Still also said she objected to the male-dominated chamber deciding health issues for women.

Under the bill, which Nixon said in his veto message in many ways mirrors protections already in law, no consumer could be required to pay for birth control, contraception, sterilization or abortion coverage if they have a religious or moral objection to doing so.

The bill's sponsor, Sen. John Lamping, R-St. Louis County, said Nixon was wrong. The current law is not strong enough, he said, and employees, employers and insurance companies need protection against new federal mandates requiring that birth control and contraceptive coverage be included in all health plans.

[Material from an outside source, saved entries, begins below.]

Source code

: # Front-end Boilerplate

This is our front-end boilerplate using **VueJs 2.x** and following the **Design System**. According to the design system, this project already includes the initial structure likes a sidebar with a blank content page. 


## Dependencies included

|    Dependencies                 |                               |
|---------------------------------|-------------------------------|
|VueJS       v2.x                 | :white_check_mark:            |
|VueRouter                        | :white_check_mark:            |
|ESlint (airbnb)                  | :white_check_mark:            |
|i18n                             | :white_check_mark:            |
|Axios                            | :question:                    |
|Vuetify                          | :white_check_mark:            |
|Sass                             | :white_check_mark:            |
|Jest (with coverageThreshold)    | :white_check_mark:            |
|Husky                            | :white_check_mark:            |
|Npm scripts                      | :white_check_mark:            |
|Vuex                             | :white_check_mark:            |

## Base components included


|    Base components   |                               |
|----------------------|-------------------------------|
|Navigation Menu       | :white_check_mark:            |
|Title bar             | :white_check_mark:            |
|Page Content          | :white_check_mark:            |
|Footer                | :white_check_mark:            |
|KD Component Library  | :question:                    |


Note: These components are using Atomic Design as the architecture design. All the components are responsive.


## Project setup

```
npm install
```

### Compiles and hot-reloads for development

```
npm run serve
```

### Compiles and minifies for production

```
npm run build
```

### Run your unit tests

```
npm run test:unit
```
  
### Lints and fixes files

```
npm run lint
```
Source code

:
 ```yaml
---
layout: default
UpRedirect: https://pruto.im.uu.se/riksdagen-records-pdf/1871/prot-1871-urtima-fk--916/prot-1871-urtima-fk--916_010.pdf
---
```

The bill does nothing to restrict access to birth control or contraception coverage, Lamping said. "This bill does not restrict access," he said. "This bill makes clear that you can't force someone who disagrees with you to pay for those services."

There was no filibuster in the Senate. Sen. Jolie Justus, D-Kansas City, said she had promised not to block the vote. She said the bill was unnecessary and predicted that legal challenges, such as the one filed later in the day, would result in large costs for the state and ultimately show the law can't be enforced.

"This is a cheap political stunt that restates current law that just creates another obstacle to women obtaining birth control," Justus said. "We are putting ourselves at risk for a lawsuit that the state of Missouri is going to have to defend."

Schaefer, the only Republican to oppose the bill, said he agreed it was unnecessary. If, under current law, an employer does not wish to provide the coverage but an employee wants it, the worker can purchase it as an add-on to the plan.

"This allows the insurance companies to no longer provide that," Schaefer said. "I don't think it is right, and I don't think it is necessary."